Dedicated Read Capacity¶
Dedicated mode allocates dedicated read nodes for your workload. You must specify node_type, scaling, and scaling configuration.
from pinecone import (
Pinecone,
ServerlessSpec,
CloudProvider,
GcpRegion,
Metric
)
pc = Pinecone(api_key='<<PINECONE_API_KEY>>')
pc.create_index(
name='my-index',
dimension=1536,
metric=Metric.COSINE,
spec=ServerlessSpec(
cloud=CloudProvider.GCP,
region=GcpRegion.US_CENTRAL1,
read_capacity={
"mode": "Dedicated",
"dedicated": {
"node_type": "t1",
"scaling": "Manual",
"manual": {
"shards": 2,
"replicas": 2
}
}
}
)
)
Configuring Read Capacity¶
You can change the read capacity configuration of an existing serverless index using configure_index. This allows you to:
Switch between OnDemand and Dedicated modes
Adjust the number of shards and replicas for Dedicated mode with manual scaling
from pinecone import Pinecone
pc = Pinecone(api_key='<<PINECONE_API_KEY>>')
# Switch to OnDemand read capacity
pc.configure_index(
name='my-index',
read_capacity={"mode": "OnDemand"}
)
# Switch to Dedicated read capacity with manual scaling
pc.configure_index(
name='my-index',
read_capacity={
"mode": "Dedicated",
"dedicated": {
"node_type": "t1",
"scaling": "Manual",
"manual": {
"shards": 3,
"replicas": 2
}
}
}
)
# Scale up by increasing shards and replicas
pc.configure_index(
name='my-index',
read_capacity={
"mode": "Dedicated",
"dedicated": {
"node_type": "t1",
"scaling": "Manual",
"manual": {
"shards": 4,
"replicas": 3
}
}
}
)
When you change read capacity configuration, the index will transition to the new configuration. You can use describe_index to check the status of the transition.
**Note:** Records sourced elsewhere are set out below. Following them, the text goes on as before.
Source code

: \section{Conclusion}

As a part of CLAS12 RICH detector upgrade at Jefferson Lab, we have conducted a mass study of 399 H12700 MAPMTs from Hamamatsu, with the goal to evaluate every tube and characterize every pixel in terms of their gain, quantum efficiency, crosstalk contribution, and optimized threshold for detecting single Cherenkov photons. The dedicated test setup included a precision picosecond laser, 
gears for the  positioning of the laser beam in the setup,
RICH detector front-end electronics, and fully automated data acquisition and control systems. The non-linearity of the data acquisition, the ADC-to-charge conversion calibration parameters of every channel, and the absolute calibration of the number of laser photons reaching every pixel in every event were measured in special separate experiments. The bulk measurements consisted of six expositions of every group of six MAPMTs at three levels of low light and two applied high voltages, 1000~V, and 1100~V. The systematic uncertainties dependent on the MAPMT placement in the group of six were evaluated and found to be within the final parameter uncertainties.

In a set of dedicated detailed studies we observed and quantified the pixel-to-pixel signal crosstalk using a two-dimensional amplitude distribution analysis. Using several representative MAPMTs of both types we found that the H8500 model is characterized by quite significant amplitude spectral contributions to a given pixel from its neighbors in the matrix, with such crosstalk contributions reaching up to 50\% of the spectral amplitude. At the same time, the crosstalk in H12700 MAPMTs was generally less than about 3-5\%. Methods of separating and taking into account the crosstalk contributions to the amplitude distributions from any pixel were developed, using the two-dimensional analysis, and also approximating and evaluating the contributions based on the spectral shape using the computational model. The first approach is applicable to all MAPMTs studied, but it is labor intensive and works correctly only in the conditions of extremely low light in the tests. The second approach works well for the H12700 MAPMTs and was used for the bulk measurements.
Metadata Schema Configuration¶
You can configure which metadata fields are filterable by specifying a metadata schema. By default, all metadata fields are indexed. However, large amounts of metadata can cause slower index building as well as slower query execution, particularly when data is not cached in a query executor’s memory and local SSD and must be fetched from object storage.
To prevent performance issues due to excessive metadata, you can limit metadata indexing to the fields that you plan to use for query filtering. When you specify a metadata schema, only fields marked as filterable: True are indexed and can be used in filters.
from pinecone import (
Pinecone,
ServerlessSpec,
CloudProvider,
AwsRegion,
Metric
)
pc = Pinecone(api_key='<<PINECONE_API_KEY>>')
pc.create_index(
name='my-index',
dimension=1536,
metric=Metric.COSINE,
spec=ServerlessSpec(
cloud=CloudProvider.AWS,
region=AwsRegion.US_WEST_2,
schema={
"genre": {"filterable": True},
"year": {"filterable": True},
"description": {"filterable": True}
}
)
)
Configuring, listing, describing, and deleting¶
See shared index actions to learn about how to manage the lifecycle of your index after it is created.